Work request:
Using the listing below, report each line holding the string "対応するOSI参照モデル".

Extracted material:
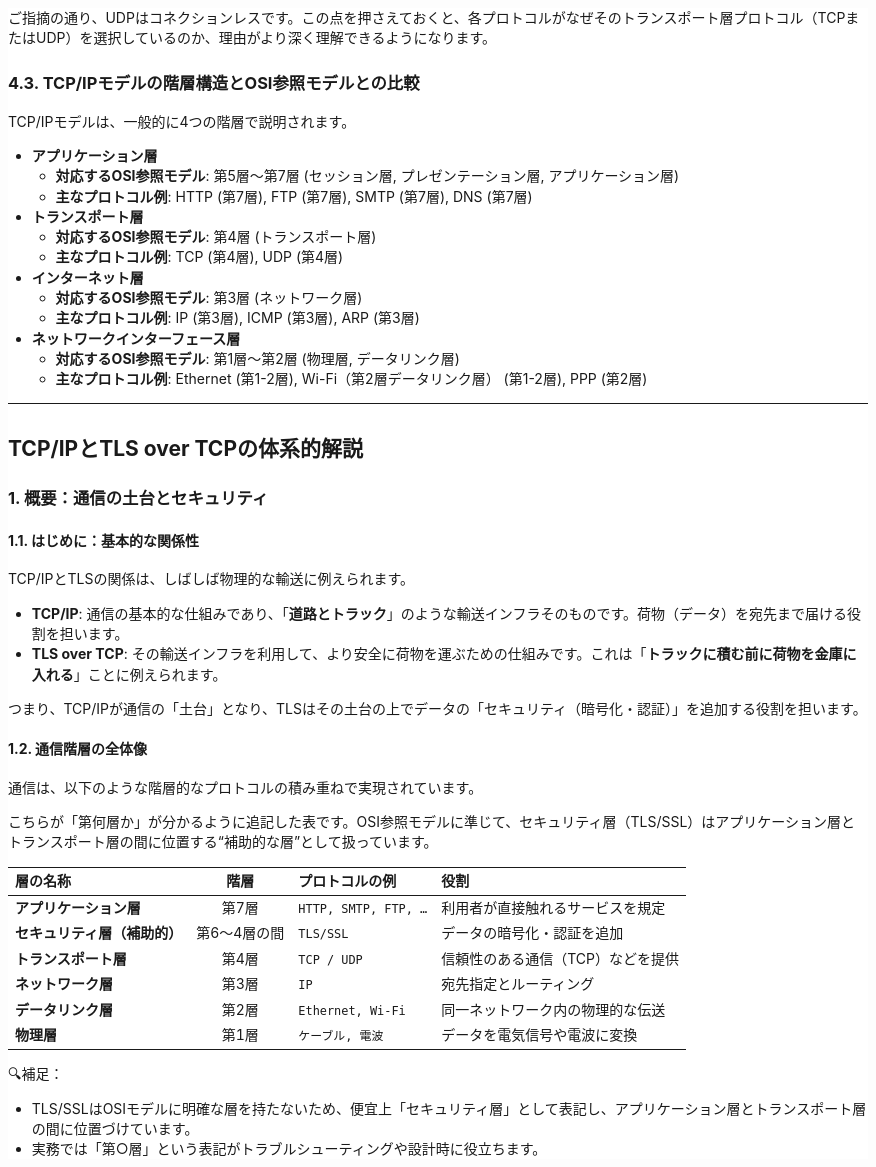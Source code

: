 ご指摘の通り、UDPはコネクションレスです。この点を押さえておくと、各プロトコルがなぜそのトランスポート層プロトコル（TCPまたはUDP）を選択しているのか、理由がより深く理解できるようになります。

### 4.3. TCP/IPモデルの階層構造とOSI参照モデルとの比較
TCP/IPモデルは、一般的に4つの階層で説明されます。

*   **アプリケーション層**
    *   **対応するOSI参照モデル**: 第5層〜第7層 (セッション層, プレゼンテーション層, アプリケーション層)
    *   **主なプロトコル例**: HTTP (第7層), FTP (第7層), SMTP (第7層), DNS (第7層)
*   **トランスポート層**
    *   **対応するOSI参照モデル**: 第4層 (トランスポート層)
    *   **主なプロトコル例**: TCP (第4層), UDP (第4層)
*   **インターネット層**
    *   **対応するOSI参照モデル**: 第3層 (ネットワーク層)
    *   **主なプロトコル例**: IP (第3層), ICMP (第3層), ARP (第3層)
*   **ネットワークインターフェース層**
    *   **対応するOSI参照モデル**: 第1層〜第2層 (物理層, データリンク層)
    *   **主なプロトコル例**: Ethernet (第1-2層), Wi-Fi（第2層データリンク層） (第1-2層), PPP (第2層)

***
## TCP/IPとTLS over TCPの体系的解説

### 1. 概要：通信の土台とセキュリティ

#### 1.1. はじめに：基本的な関係性
TCP/IPとTLSの関係は、しばしば物理的な輸送に例えられます。

*   **TCP/IP**: 通信の基本的な仕組みであり、「**道路とトラック**」のような輸送インフラそのものです。荷物（データ）を宛先まで届ける役割を担います。
*   **TLS over TCP**: その輸送インフラを利用して、より安全に荷物を運ぶための仕組みです。これは「**トラックに積む前に荷物を金庫に入れる**」ことに例えられます。

つまり、TCP/IPが通信の「土台」となり、TLSはその土台の上でデータの「セキュリティ（暗号化・認証）」を追加する役割を担います。

#### 1.2. 通信階層の全体像
通信は、以下のような階層的なプロトコルの積み重ねで実現されています。

こちらが「第何層か」が分かるように追記した表です。OSI参照モデルに準じて、セキュリティ層（TLS/SSL）はアプリケーション層とトランスポート層の間に位置する“補助的な層”として扱っています。

| 層の名称 | 階層 | プロトコルの例 | 役割 |
| :--- | :---: | :--- | :--- |
| **アプリケーション層** | 第7層 | `HTTP, SMTP, FTP, …` | 利用者が直接触れるサービスを規定 |
| **セキュリティ層（補助的）** | 第6〜4層の間 | `TLS/SSL` | データの暗号化・認証を追加 |
| **トランスポート層** | 第4層 | `TCP / UDP` | 信頼性のある通信（TCP）などを提供 |
| **ネットワーク層** | 第3層 | `IP` | 宛先指定とルーティング |
| **データリンク層** | 第2層 | `Ethernet, Wi-Fi` | 同一ネットワーク内の物理的な伝送 |
| **物理層** | 第1層 | `ケーブル, 電波` | データを電気信号や電波に変換 |

🔍補足：
- TLS/SSLはOSIモデルに明確な層を持たないため、便宜上「セキュリティ層」として表記し、アプリケーション層とトランスポート層の間に位置づけています。
- 実務では「第○層」という表記がトラブルシューティングや設計時に役立ちます。
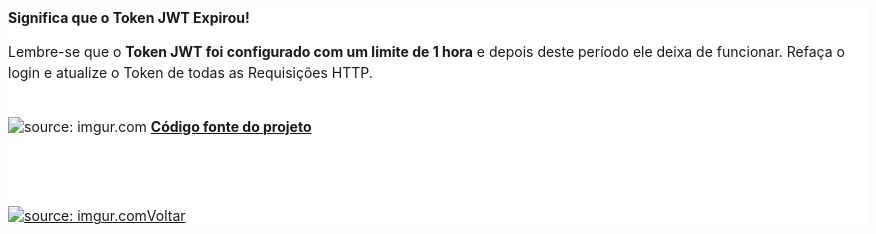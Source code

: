 **Significa que o Token JWT Expirou!** 

Lembre-se que o **Token JWT foi configurado com um limite de 1 hora** e depois deste período ele deixa de funcionar. Refaça o login e atualize o Token de todas as Requisições HTTP.

<br/>

<div align="left"><img src="https://i.imgur.com/JACNZiR.png" title="source: imgur.com" width="4%"/> <a href="https://github.com/rafaelq80/backend_blogpessoal_spring/tree/11_Spring_Security" target="_blank"><b>Código fonte do projeto</b></a></div>


<br /><br />

<div align="left"><a href="README.md"><img src="https://i.imgur.com/XMgF3gl.png" title="source: imgur.com" width="3%"/>Voltar</a></div>
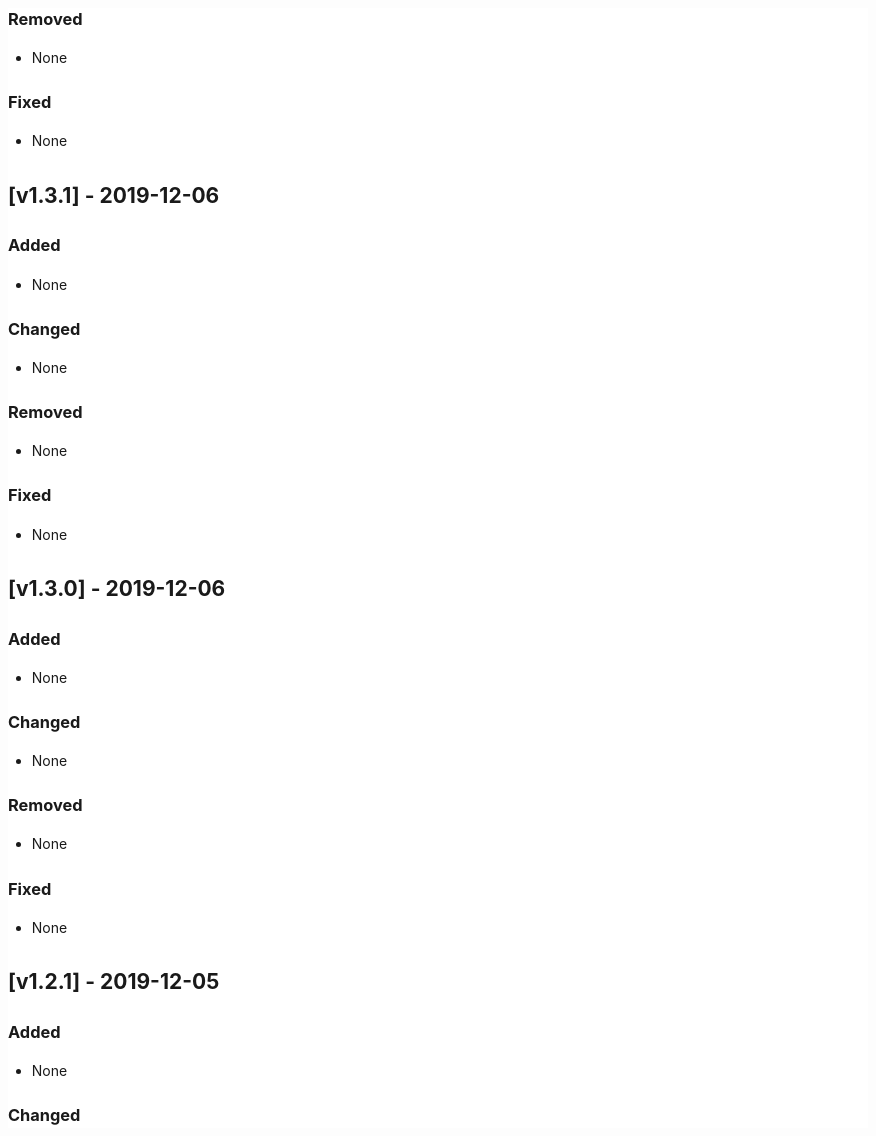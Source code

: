 ### Removed

-   None

### Fixed

-   None

## \[v1.3.1] - 2019-12-06

### Added

-   None

### Changed

-   None

### Removed

-   None

### Fixed

-   None

## \[v1.3.0] - 2019-12-06

### Added

-   None

### Changed

-   None

### Removed

-   None

### Fixed

-   None

## \[v1.2.1] - 2019-12-05

### Added

-   None

### Changed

Output of the task:
    *   **対応するOSI参照モデル**: 第5層〜第7層 (セッション層, プレゼンテーション層, アプリケーション層)
    *   **対応するOSI参照モデル**: 第4層 (トランスポート層)
    *   **対応するOSI参照モデル**: 第3層 (ネットワーク層)
    *   **対応するOSI参照モデル**: 第1層〜第2層 (物理層, データリンク層)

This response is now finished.